**Problem to solve:** Your answer should consist only of the lines below from the one with "(\nxt\tau\limp\tau)\to\tau" through the one with "to graphical user", copied exactly.

──────── Excerpted records

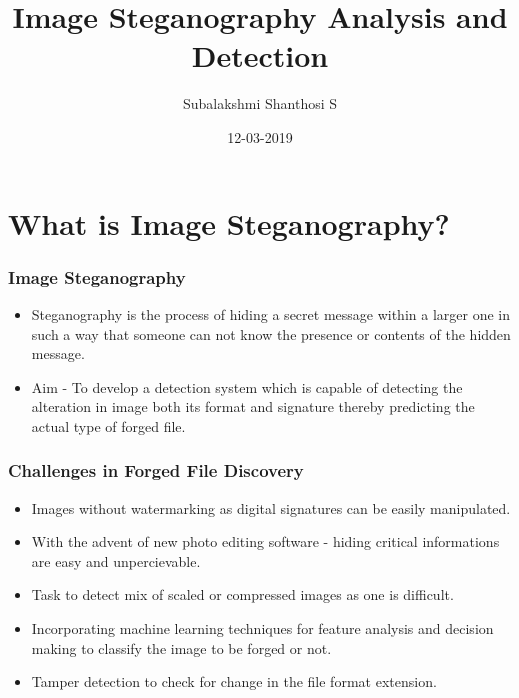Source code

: \documentclass{beamer} %
\title{Image Steganography Analysis and Detection}
\author{Subalakshmi Shanthosi S}
\institute{SSN College of Engineering}
\date{}
\date[short date]{12-03-2019}
\theoremstyle{definition} %
\begin{document}
\begin{frame} 
\titlepage
\end{frame}

\section{What is Image Steganography?} %

\begin{frame} 
\frametitle{Image Steganography}
 \begin{itemize}
 \item{Steganography is the process of hiding a secret message within a
 larger one in such a way that someone can not know the presence or contents
 of the hidden message.}
\end{itemize}
\begin{itemize}
 \item{Aim - To develop a detection system which is capable of detecting the alteration in image both its format and signature thereby predicting the actual type of forged file.
 }
\end{itemize}

\end{frame}

\begin{frame}
\frametitle{Challenges in Forged File Discovery}
 \begin{itemize}
	\item{Images without watermarking as digital signatures can be easily manipulated.
	}
\end{itemize}
\begin{itemize}
	\item{With the advent of new photo editing software - hiding critical informations are easy and unpercievable. }
\end{itemize}
\begin{itemize}
	\item {Task to detect mix of scaled or compressed images as one is difficult.}
\end{itemize}
\begin{itemize}
	\item{Incorporating machine learning techniques for feature analysis and decision making  to classify the image to be forged or not.
	}
   \item{Tamper detection to check for change in the file format extension.}
\end{itemize}
\end{frame}
\end{document}
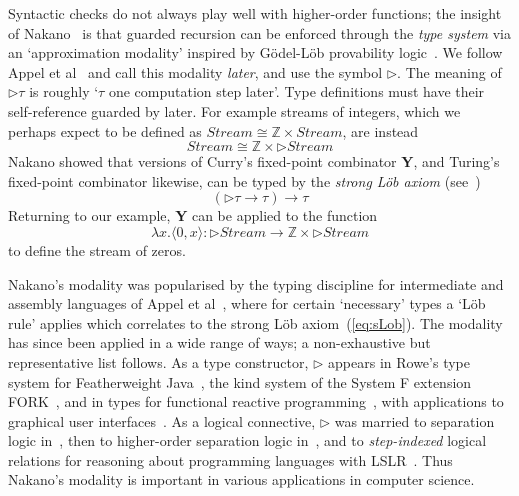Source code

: \documentclass[envcountsect,envcountsame]{llncs}
\newcommand{\eqref}[1]{(\ref{#1})}
\newcommand{\limp}{\rightarrow}
\newcommand{\nxt}{\rhd}
\begin{document}
Syntactic checks do not always play well with higher-order functions; the insight
of Nakano~\cite{Nakano:Modality} is that guarded recursion can be enforced through
the \emph{type system} via an `approximation modality' inspired by
G\"odel-L\"ob provability logic~\cite{boolos-provability-logic}. We
follow Appel et al~\cite{Appel:Very} and call this modality \emph{later}, and use the
symbol $\nxt$. The meaning of $\nxt\tau$ is roughly `$\tau$ one computation step
later'. Type definitions must have their self-reference guarded by later. For
example streams of integers, which we perhaps expect to be defined as
$Stream \cong \mathbb{Z} \times Stream$, are instead
\[
  Stream \cong \mathbb{Z} \times \nxt Stream
\]
Nakano showed that versions of Curry's fixed-point combinator \textbf{Y}, and Turing's
fixed-point combinator likewise, can be typed by the \emph{strong L\"ob axiom}
(see~\cite{Litak:Constructive})
\begin{equation}\label{eq:sLob}
  (\nxt\tau\limp\tau)\to\tau
\end{equation}
Returning to our example, \textbf{Y} can be applied to the function
\[
  \lambda x.\langle 0,x\rangle:\nxt Stream\to \mathbb{Z}\times \nxt Stream
\]
to define the stream of zeros.

Nakano's modality was popularised by the typing discipline for intermediate
and assembly languages of Appel et al~\cite{Appel:Very}, where for certain
`necessary' types a `L\"ob rule' applies which correlates to the strong L\"ob
axiom~\eqref{eq:sLob}. The modality has since been applied in a wide range of ways;
a non-exhaustive but representative list follows.
As a type constructor, $\nxt$ appears in Rowe's type system for
Featherweight Java~\cite{Rowe:Semantic}, the kind system of the System F extension
FORK~\cite{Pottier:Typed}, and in types for functional reactive
programming~\cite{Krishnaswami:Ultrametric}, with applications to graphical user
interfaces~\cite{Krishnaswami:Semantic}. As a logical
connective, $\nxt$ was married to separation logic in~\cite{Hobor:Oracle},
then to higher-order separation logic in~\cite{Bengtson:Verifying}, and to
\emph{step-indexed} logical relations for reasoning about 
programming languages with LSLR~\cite{Dreyer:Logical}.
Thus Nakano's modality is important in various applications in
computer science.
\end{document}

────────────────

**Exercise result:**
  (\nxt\tau\limp\tau)\to\tau
\end{equation}
Returning to our example, \textbf{Y} can be applied to the function
\[
  \lambda x.\langle 0,x\rangle:\nxt Stream\to \mathbb{Z}\times \nxt Stream
\]
to define the stream of zeros.

Nakano's modality was popularised by the typing discipline for intermediate
and assembly languages of Appel et al~\cite{Appel:Very}, where for certain
`necessary' types a `L\"ob rule' applies which correlates to the strong L\"ob
axiom~\eqref{eq:sLob}. The modality has since been applied in a wide range of ways;
a non-exhaustive but representative list follows.
As a type constructor, $\nxt$ appears in Rowe's type system for
Featherweight Java~\cite{Rowe:Semantic}, the kind system of the System F extension
FORK~\cite{Pottier:Typed}, and in types for functional reactive
programming~\cite{Krishnaswami:Ultrametric}, with applications to graphical user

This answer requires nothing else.